#### WHAT IS REQUIRED:
The answer should be every line below, retyped exactly.

#### PROVIDED DATA:
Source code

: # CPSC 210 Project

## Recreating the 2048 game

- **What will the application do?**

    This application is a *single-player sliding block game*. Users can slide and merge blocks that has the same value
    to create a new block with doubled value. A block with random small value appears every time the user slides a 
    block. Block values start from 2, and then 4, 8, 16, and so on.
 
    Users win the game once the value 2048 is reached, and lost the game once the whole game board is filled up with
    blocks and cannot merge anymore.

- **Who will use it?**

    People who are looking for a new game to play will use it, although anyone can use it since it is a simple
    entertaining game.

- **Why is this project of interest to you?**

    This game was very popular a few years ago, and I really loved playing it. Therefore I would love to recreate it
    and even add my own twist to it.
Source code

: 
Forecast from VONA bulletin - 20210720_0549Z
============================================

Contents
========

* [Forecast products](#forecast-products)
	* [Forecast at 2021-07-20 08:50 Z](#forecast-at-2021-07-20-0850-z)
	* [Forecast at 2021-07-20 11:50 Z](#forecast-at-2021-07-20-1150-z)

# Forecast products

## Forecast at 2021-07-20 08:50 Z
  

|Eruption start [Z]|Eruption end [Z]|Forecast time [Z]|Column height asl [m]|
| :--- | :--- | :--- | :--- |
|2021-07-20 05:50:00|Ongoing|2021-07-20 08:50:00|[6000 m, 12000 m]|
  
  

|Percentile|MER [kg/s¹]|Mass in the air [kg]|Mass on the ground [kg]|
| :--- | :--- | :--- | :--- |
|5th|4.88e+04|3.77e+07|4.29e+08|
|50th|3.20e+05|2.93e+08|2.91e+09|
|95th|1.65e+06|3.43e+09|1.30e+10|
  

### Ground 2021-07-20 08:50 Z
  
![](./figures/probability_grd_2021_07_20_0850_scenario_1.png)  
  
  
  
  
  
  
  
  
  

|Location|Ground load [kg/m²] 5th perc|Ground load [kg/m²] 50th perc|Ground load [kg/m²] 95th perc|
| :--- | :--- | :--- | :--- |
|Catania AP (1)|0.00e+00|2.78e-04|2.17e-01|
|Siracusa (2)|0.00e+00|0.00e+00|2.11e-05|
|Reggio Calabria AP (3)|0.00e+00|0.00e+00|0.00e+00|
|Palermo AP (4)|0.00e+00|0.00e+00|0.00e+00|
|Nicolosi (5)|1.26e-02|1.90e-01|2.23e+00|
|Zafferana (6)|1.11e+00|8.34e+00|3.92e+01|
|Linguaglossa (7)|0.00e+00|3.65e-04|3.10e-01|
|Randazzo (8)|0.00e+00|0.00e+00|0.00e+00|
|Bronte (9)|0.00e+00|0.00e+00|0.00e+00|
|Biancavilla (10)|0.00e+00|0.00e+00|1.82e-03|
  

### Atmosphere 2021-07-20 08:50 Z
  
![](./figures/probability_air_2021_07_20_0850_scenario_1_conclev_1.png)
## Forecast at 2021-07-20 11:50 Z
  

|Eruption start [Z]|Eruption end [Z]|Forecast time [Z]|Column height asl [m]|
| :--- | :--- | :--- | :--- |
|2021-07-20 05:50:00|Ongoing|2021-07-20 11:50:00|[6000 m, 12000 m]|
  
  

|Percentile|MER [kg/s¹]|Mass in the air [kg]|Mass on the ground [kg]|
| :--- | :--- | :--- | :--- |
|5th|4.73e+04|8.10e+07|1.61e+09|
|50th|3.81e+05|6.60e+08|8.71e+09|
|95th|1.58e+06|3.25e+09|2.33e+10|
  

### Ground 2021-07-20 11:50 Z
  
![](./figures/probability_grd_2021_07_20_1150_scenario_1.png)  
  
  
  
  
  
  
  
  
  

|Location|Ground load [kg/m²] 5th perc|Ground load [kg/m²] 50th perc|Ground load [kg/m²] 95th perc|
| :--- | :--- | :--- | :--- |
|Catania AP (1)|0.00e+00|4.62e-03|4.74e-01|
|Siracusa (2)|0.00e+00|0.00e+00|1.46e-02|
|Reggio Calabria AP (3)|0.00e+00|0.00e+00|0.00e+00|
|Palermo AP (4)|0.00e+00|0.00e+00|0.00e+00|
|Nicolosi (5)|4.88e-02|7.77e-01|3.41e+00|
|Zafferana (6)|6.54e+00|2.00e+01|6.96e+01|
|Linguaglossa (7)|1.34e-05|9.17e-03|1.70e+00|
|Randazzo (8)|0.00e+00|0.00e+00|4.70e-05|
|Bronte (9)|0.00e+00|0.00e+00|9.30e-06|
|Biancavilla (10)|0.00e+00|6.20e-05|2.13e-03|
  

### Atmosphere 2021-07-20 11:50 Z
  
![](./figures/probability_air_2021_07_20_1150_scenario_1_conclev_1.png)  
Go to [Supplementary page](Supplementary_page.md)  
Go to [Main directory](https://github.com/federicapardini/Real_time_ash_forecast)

#### EXERCISE RESPONSE:
Source code

: # CPSC 210 Project

## Recreating the 2048 game

- **What will the application do?**

    This application is a *single-player sliding block game*. Users can slide and merge blocks that has the same value
    to create a new block with doubled value. A block with random small value appears every time the user slides a 
    block. Block values start from 2, and then 4, 8, 16, and so on.
 
    Users win the game once the value 2048 is reached, and lost the game once the whole game board is filled up with
    blocks and cannot merge anymore.

- **Who will use it?**

    People who are looking for a new game to play will use it, although anyone can use it since it is a simple
    entertaining game.

- **Why is this project of interest to you?**

    This game was very popular a few years ago, and I really loved playing it. Therefore I would love to recreate it
    and even add my own twist to it.
Source code

: 
Forecast from VONA bulletin - 20210720_0549Z
============================================

Contents
========

* [Forecast products](#forecast-products)
	* [Forecast at 2021-07-20 08:50 Z](#forecast-at-2021-07-20-0850-z)
	* [Forecast at 2021-07-20 11:50 Z](#forecast-at-2021-07-20-1150-z)

# Forecast products

## Forecast at 2021-07-20 08:50 Z
  

|Eruption start [Z]|Eruption end [Z]|Forecast time [Z]|Column height asl [m]|
| :--- | :--- | :--- | :--- |
|2021-07-20 05:50:00|Ongoing|2021-07-20 08:50:00|[6000 m, 12000 m]|
  
  

|Percentile|MER [kg/s¹]|Mass in the air [kg]|Mass on the ground [kg]|
| :--- | :--- | :--- | :--- |
|5th|4.88e+04|3.77e+07|4.29e+08|
|50th|3.20e+05|2.93e+08|2.91e+09|
|95th|1.65e+06|3.43e+09|1.30e+10|
  

### Ground 2021-07-20 08:50 Z
  
![](./figures/probability_grd_2021_07_20_0850_scenario_1.png)  
  
  
  
  
  
  
  
  
  

|Location|Ground load [kg/m²] 5th perc|Ground load [kg/m²] 50th perc|Ground load [kg/m²] 95th perc|
| :--- | :--- | :--- | :--- |
|Catania AP (1)|0.00e+00|2.78e-04|2.17e-01|
|Siracusa (2)|0.00e+00|0.00e+00|2.11e-05|
|Reggio Calabria AP (3)|0.00e+00|0.00e+00|0.00e+00|
|Palermo AP (4)|0.00e+00|0.00e+00|0.00e+00|
|Nicolosi (5)|1.26e-02|1.90e-01|2.23e+00|
|Zafferana (6)|1.11e+00|8.34e+00|3.92e+01|
|Linguaglossa (7)|0.00e+00|3.65e-04|3.10e-01|
|Randazzo (8)|0.00e+00|0.00e+00|0.00e+00|
|Bronte (9)|0.00e+00|0.00e+00|0.00e+00|
|Biancavilla (10)|0.00e+00|0.00e+00|1.82e-03|
  

### Atmosphere 2021-07-20 08:50 Z
  
![](./figures/probability_air_2021_07_20_0850_scenario_1_conclev_1.png)
## Forecast at 2021-07-20 11:50 Z
  

|Eruption start [Z]|Eruption end [Z]|Forecast time [Z]|Column height asl [m]|
| :--- | :--- | :--- | :--- |
|2021-07-20 05:50:00|Ongoing|2021-07-20 11:50:00|[6000 m, 12000 m]|
  
  

|Percentile|MER [kg/s¹]|Mass in the air [kg]|Mass on the ground [kg]|
| :--- | :--- | :--- | :--- |
|5th|4.73e+04|8.10e+07|1.61e+09|
|50th|3.81e+05|6.60e+08|8.71e+09|
|95th|1.58e+06|3.25e+09|2.33e+10|
  

### Ground 2021-07-20 11:50 Z
  
![](./figures/probability_grd_2021_07_20_1150_scenario_1.png)  
  
  
  
  
  
  
  
  
  

|Location|Ground load [kg/m²] 5th perc|Ground load [kg/m²] 50th perc|Ground load [kg/m²] 95th perc|
| :--- | :--- | :--- | :--- |
|Catania AP (1)|0.00e+00|4.62e-03|4.74e-01|
|Siracusa (2)|0.00e+00|0.00e+00|1.46e-02|
|Reggio Calabria AP (3)|0.00e+00|0.00e+00|0.00e+00|
|Palermo AP (4)|0.00e+00|0.00e+00|0.00e+00|
|Nicolosi (5)|4.88e-02|7.77e-01|3.41e+00|
|Zafferana (6)|6.54e+00|2.00e+01|6.96e+01|
|Linguaglossa (7)|1.34e-05|9.17e-03|1.70e+00|
|Randazzo (8)|0.00e+00|0.00e+00|4.70e-05|
|Bronte (9)|0.00e+00|0.00e+00|9.30e-06|
|Biancavilla (10)|0.00e+00|6.20e-05|2.13e-03|
  

### Atmosphere 2021-07-20 11:50 Z
  
![](./figures/probability_air_2021_07_20_1150_scenario_1_conclev_1.png)  
Go to [Supplementary page](Supplementary_page.md)  
Go to [Main directory](https://github.com/federicapardini/Real_time_ash_forecast)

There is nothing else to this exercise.